What other evidence do we have? We have Judge Kavanaugh's calendars, detailed day to day. I have to admit, when the calendars were first released, there were press stories about them. I didn't find that terribly persuasive evidence. Until Judge Kavanaugh walked through day by day, each of the possible days when this was alleged to have happened, and walked through the specific conflicts, how he was out of town for many of the days, how he had conflicts for many of the days. The notion of his calendars were almost like diaries. Frankly, I think it's kind of odd. That's not something many people do, but it appears to be something both he and his father do. That contemporaneous evidence that he kept in 1982, I will tell you, in a court of law, that kind of contemporaneous evidence would be powerful. If you are trying to ascertain two conflicting witness and which one is telling the truth, you would look for contemporaneous evidence one way or the other.

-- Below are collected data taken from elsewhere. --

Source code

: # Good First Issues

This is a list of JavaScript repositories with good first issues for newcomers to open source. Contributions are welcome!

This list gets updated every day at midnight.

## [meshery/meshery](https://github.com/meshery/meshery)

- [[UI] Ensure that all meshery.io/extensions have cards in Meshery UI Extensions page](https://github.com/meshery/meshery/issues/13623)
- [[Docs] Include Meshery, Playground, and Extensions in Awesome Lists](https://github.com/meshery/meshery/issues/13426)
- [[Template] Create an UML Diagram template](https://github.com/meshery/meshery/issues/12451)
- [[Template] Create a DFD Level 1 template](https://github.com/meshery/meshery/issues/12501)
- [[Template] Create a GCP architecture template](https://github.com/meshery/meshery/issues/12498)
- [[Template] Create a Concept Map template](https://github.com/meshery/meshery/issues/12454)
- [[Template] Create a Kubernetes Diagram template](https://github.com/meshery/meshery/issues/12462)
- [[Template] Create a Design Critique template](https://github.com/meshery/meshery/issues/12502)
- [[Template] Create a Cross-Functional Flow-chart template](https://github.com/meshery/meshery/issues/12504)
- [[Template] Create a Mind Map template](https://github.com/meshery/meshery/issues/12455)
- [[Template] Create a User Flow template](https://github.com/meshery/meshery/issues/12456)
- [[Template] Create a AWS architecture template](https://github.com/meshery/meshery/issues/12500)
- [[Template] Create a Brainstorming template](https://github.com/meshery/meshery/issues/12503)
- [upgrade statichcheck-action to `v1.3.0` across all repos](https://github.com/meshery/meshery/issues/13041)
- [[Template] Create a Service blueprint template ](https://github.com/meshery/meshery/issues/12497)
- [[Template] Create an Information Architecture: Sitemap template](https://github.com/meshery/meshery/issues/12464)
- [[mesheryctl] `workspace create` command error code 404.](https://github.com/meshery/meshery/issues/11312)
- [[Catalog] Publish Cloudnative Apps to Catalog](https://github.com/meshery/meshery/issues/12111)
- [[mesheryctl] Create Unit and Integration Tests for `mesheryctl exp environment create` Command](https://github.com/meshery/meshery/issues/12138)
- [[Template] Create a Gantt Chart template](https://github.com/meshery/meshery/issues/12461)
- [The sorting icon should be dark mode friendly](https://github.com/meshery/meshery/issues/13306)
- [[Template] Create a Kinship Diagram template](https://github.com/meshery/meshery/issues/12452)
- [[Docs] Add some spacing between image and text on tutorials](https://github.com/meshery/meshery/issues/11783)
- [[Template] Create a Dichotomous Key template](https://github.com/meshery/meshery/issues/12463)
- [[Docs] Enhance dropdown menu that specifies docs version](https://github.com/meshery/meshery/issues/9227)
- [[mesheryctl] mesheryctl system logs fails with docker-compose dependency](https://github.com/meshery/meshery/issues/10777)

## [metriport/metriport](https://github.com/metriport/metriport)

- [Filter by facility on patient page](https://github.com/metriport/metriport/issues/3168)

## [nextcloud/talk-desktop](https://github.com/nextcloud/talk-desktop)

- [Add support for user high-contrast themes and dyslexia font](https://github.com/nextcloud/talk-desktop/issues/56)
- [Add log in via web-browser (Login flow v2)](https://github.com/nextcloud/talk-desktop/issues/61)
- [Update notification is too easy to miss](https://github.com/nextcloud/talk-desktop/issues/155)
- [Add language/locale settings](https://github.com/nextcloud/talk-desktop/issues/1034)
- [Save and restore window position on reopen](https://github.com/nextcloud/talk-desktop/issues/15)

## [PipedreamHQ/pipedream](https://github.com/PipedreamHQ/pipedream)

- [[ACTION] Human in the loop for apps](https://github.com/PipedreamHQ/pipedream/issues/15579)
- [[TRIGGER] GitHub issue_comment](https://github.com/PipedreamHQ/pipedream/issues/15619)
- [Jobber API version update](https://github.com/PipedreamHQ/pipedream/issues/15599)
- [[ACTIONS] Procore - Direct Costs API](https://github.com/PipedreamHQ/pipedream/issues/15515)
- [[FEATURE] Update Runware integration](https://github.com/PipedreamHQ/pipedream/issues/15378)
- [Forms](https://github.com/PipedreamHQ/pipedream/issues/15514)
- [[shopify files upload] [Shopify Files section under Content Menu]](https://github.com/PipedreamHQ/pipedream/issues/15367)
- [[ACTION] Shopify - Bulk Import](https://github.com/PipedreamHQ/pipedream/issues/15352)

And finally, we know Judge Kavanaugh's impeccable record of decades of public service. He's 53 years old, and prior to two weeks ago, there had been no allegations whatsoever of this kind. Six background checks, and detailed, thorough FBI background checks, and nobody raised any claim like this. Now, all of us know from human experience that if someone is a sexual predator, if someone is committing the kind of actions that have been alleged, that it is very rare that they are a one-time offender. That if someone is carrying out this kind of conduct, they typically have a pattern of doing so over and over and over again. We have seen powerful men throughout society, in politics and journalism and Hollywood, whose careers have rightly been ended, but they've been ended for a pattern of harassment or abuse that typically extends decades. Because when someone behaves like this, they behave like this over and over again. There's no credible indication that that's occurred. Indeed, it's striking that in his 12 years as an appellate judge, a majority of his law clerks have been women. That is exceptionally unusual. I don't know of another federal appellate judge for whom that is the case. And I can tell you his law clerks revere him. They hold him in the very highest of respect. His reputation, Judge Kavanaugh's reputation in this town is of being a Boy Scout, is of being a boring Boy Scout. That has been his reputation for a long time.

Now, some might say, well, gosh, in the press, there have been these other sensational allegations. We've seen others that have popped up after this one. Well, I thought it was striking in yesterday's hearing that not a single Democratic member of this committee chose to ask about any of the other allegations. That indicates how little credibility there is behind those allegations. The one that is the most sensations, by the client of Mr. Avenatti, makes extraordinary claims, which apparently our Democratic colleagues are embarrassed to say publicly because they demonstrate that this has become a partisan circus. This is not about substance. This is about smears.

[12:00:11] GRASSLEY: Can I ask the Senator if he can sum up?